"He just punched him, he didn't punch him hard," he told the court.
While Taine Tipene chased someone towards the Grey Lynn shops, he said, he lost sight of his cousin.
Moments later he found Luke Tipene on the corner of Coleridge St, bleeding profusely from a wound to the neck.
"He wasn't good," Taine Tipene said.
"We tried to block all his blood from coming out."
Luke Tipene died in Auckland Hospital about four hours later.
Under cross-examination, the witness denied they had gone to the party to fight.
"No I didn't, neither of us did," Taine Tipene said.
"Our intentions weren't to back [our friend] up, our intentions were to pick him up."
Crown prosecutor Brian Dickey told the jury Skeen became "enraged" after the victim had punched him, and sought retribution, allegedly finding a beer bottle in the back of a ute and smashing it to form a "protruding, jagged blade".
There were at least seven blows with the weapon, according to the Crown, one of which caused a 12cm wound, which stopped just short of Tipene's spine and pierced his jugular vein.

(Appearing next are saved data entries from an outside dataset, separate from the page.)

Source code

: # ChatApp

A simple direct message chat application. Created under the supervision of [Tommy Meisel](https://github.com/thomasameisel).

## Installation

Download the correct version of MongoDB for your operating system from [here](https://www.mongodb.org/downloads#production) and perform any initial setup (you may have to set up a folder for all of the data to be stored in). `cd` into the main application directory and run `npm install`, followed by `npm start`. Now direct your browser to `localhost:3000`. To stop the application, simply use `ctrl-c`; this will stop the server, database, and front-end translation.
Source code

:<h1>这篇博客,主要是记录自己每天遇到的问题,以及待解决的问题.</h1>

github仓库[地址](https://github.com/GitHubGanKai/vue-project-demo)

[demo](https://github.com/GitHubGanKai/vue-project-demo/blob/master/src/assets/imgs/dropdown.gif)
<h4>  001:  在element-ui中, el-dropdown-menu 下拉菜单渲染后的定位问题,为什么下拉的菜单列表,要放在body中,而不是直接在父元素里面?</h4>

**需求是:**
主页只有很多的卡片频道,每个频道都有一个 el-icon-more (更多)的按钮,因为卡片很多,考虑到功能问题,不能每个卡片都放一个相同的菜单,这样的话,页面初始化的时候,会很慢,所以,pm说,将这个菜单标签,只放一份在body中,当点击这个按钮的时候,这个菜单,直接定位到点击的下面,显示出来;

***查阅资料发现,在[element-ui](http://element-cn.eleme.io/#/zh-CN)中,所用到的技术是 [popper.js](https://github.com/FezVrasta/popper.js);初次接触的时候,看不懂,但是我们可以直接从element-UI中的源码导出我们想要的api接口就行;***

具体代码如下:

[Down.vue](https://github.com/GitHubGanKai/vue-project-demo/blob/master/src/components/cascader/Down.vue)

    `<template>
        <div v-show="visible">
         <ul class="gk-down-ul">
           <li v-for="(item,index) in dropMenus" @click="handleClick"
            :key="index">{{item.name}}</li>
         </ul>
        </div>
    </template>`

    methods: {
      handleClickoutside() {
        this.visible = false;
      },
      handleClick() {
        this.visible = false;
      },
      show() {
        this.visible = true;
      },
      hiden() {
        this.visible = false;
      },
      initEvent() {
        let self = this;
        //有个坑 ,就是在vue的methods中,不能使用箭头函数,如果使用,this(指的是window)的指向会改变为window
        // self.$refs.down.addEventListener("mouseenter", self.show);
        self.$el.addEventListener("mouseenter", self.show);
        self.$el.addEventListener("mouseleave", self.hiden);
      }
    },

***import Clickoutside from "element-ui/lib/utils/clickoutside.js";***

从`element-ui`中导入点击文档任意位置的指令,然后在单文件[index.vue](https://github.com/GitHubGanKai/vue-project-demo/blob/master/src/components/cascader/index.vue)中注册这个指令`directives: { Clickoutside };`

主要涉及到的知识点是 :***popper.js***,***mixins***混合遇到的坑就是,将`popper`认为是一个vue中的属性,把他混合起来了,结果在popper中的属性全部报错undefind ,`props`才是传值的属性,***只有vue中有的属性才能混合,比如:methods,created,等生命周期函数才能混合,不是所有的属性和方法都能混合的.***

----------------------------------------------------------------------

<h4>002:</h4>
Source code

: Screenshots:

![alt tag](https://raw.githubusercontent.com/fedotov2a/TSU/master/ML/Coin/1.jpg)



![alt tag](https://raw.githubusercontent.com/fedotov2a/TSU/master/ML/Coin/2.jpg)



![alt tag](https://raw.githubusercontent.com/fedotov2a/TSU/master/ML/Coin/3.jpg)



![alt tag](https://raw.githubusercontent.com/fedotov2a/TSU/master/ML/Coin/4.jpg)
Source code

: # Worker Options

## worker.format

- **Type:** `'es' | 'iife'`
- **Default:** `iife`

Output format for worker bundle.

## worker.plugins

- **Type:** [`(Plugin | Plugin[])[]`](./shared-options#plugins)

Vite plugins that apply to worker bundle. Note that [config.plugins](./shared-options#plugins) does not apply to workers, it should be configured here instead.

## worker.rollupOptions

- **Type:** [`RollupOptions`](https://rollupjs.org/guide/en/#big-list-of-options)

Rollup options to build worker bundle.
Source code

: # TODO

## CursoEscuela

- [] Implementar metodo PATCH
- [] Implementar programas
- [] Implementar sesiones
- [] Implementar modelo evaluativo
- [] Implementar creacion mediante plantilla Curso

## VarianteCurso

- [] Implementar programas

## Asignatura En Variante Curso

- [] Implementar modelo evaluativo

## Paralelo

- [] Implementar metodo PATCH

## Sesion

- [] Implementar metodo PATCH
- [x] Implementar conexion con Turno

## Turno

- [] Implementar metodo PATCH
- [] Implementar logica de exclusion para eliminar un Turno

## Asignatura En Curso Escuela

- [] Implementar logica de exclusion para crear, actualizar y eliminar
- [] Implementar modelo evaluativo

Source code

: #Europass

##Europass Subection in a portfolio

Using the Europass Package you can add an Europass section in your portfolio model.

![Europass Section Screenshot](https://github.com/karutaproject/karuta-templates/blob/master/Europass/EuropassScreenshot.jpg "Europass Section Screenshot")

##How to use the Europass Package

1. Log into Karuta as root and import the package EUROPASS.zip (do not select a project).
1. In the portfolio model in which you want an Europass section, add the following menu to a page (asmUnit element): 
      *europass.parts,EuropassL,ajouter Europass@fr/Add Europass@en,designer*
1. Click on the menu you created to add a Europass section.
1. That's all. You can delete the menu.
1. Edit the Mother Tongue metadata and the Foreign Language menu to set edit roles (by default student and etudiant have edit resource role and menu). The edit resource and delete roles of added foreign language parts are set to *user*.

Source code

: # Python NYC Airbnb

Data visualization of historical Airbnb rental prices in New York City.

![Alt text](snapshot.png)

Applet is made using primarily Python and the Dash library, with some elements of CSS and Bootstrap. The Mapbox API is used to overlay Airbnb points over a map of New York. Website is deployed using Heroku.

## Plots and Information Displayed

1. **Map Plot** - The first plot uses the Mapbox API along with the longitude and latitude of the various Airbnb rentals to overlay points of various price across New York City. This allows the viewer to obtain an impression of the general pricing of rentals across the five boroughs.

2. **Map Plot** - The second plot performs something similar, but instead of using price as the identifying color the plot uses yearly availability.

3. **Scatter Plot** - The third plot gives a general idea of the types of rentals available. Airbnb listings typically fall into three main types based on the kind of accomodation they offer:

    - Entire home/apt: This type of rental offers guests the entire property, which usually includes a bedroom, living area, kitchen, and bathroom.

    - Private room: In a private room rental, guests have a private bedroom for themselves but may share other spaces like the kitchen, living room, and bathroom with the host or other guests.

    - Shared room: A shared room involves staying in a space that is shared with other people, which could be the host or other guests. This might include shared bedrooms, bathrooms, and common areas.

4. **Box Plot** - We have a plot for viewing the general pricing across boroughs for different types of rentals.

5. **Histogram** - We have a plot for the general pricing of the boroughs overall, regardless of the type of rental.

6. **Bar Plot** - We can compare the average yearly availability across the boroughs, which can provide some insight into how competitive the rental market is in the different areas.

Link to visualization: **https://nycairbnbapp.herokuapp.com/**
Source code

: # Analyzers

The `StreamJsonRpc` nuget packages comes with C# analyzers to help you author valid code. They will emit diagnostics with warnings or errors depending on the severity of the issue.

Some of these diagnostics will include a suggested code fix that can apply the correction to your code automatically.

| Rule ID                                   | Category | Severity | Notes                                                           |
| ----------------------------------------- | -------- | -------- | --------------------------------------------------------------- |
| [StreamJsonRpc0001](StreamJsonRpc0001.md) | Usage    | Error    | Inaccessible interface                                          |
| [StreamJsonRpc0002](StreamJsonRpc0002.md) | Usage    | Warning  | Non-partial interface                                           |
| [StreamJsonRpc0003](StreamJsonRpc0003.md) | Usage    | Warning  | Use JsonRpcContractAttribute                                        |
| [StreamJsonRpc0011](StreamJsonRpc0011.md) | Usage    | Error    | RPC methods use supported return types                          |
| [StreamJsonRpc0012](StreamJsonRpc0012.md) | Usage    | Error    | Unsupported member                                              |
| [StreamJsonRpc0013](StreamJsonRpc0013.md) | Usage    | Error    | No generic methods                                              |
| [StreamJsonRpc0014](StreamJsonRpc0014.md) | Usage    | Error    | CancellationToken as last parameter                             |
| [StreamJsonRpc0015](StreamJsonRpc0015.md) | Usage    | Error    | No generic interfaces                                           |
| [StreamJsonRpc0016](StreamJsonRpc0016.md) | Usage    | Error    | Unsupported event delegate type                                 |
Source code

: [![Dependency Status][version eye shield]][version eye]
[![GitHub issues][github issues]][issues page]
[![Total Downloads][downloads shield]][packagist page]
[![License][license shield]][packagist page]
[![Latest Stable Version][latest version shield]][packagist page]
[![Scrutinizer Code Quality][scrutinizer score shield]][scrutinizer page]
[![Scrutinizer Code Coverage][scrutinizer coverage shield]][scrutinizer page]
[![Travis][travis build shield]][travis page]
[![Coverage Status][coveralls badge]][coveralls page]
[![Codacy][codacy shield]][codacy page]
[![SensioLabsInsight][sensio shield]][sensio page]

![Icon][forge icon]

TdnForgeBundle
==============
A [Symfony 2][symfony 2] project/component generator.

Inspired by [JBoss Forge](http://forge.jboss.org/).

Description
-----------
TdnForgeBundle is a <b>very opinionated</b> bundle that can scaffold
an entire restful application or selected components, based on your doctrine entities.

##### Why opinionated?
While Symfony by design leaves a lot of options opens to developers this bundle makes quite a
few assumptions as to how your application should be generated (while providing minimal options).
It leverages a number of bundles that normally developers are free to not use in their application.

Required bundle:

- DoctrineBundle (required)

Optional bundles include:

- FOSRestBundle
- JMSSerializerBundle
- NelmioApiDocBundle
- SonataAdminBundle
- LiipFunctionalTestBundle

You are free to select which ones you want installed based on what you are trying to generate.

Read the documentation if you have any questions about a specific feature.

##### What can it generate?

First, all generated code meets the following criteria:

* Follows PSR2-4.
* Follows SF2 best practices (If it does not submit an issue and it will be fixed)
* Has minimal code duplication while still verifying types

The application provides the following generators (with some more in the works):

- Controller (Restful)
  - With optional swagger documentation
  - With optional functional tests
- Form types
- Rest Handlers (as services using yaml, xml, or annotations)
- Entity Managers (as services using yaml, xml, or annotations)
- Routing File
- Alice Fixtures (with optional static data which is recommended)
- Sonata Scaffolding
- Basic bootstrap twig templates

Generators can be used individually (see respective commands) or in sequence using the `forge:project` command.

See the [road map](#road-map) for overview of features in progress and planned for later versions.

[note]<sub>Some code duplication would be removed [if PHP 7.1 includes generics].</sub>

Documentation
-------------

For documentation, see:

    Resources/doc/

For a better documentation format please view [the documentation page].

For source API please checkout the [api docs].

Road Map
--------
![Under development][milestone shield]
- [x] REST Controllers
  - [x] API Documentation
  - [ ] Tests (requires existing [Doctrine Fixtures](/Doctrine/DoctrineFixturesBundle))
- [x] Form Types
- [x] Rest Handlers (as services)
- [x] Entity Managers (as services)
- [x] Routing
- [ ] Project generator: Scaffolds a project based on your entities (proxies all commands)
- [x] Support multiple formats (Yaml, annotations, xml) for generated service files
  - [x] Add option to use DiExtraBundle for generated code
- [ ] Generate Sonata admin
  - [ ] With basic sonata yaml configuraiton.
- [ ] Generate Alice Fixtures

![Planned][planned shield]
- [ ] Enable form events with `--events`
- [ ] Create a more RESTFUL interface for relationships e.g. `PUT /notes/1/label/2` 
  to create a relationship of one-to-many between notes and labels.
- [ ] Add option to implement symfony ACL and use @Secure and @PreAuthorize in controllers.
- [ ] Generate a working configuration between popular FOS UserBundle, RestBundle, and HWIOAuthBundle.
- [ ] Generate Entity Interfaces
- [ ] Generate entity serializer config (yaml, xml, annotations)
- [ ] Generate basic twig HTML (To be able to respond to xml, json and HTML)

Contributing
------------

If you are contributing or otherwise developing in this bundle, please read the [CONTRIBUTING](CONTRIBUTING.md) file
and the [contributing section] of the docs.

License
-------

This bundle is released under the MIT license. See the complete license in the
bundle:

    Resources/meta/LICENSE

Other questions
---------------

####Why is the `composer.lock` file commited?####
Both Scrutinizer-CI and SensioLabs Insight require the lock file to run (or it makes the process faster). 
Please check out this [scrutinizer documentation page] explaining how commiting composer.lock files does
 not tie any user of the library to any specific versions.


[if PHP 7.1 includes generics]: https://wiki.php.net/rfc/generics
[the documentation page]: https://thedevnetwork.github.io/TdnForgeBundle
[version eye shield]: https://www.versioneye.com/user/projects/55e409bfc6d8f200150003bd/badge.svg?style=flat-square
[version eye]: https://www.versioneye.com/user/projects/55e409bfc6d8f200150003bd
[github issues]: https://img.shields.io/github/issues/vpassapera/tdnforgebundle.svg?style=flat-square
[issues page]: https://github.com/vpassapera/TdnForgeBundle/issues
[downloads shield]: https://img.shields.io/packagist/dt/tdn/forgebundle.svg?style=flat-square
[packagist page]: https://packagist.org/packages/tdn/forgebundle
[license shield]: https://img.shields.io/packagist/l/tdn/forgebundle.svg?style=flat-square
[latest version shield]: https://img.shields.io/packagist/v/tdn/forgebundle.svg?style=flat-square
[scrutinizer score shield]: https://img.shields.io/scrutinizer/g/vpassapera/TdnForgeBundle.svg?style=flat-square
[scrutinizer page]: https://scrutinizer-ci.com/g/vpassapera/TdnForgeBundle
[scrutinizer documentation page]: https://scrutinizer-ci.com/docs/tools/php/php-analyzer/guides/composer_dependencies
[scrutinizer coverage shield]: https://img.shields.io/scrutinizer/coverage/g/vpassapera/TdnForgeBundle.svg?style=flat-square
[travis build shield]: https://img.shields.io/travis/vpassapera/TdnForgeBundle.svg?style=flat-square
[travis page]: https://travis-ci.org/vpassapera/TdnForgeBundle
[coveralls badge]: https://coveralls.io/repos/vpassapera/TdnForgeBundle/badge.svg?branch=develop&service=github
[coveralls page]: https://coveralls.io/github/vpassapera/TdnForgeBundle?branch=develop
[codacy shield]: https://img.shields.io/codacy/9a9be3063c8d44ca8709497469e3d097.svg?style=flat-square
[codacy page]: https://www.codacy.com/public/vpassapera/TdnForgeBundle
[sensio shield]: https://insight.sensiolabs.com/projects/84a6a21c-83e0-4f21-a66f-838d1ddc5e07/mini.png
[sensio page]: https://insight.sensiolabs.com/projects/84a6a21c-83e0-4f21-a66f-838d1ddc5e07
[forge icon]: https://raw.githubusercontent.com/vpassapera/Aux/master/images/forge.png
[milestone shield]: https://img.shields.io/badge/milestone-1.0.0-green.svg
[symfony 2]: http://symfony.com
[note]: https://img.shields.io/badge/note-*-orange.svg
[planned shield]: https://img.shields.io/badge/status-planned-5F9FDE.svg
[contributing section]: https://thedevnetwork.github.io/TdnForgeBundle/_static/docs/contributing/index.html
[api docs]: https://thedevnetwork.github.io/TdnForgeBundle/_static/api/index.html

Yesterday Togiavalu, 20, broke down in court as she recounted the sound of a beer bottle smashing on concrete.
Skeen began swinging at Tipene with the shard of glass as the victim backed off with his hands up, attempting to defuse the situation, she said.
"Then the bottle went into Luke's throat."
Togiavalu and her cousin retreated to the roadside as the melee subsided.
"I was a little bit in front of him and I turned around and he dropped his hands and all the blood started squirting out of his neck," she said.
"He was whispering the word 'ambulance' and I started screaming for help. I was just sitting there holding him, trying to stop the blood."
Defence counsel Lorraine Smith said her client, who was 16 at the time, may be guilty of manslaughter but lacked the requisite intent to be convicted of the more serious charge.
"The Crown will have to prove beyond reasonable doubt that Skeen, swinging out with a broken bottle, turned his mind to the fact that what he was about to do might well kill and he decided to take the risk regardless. The defence says that's simply not the case," she said.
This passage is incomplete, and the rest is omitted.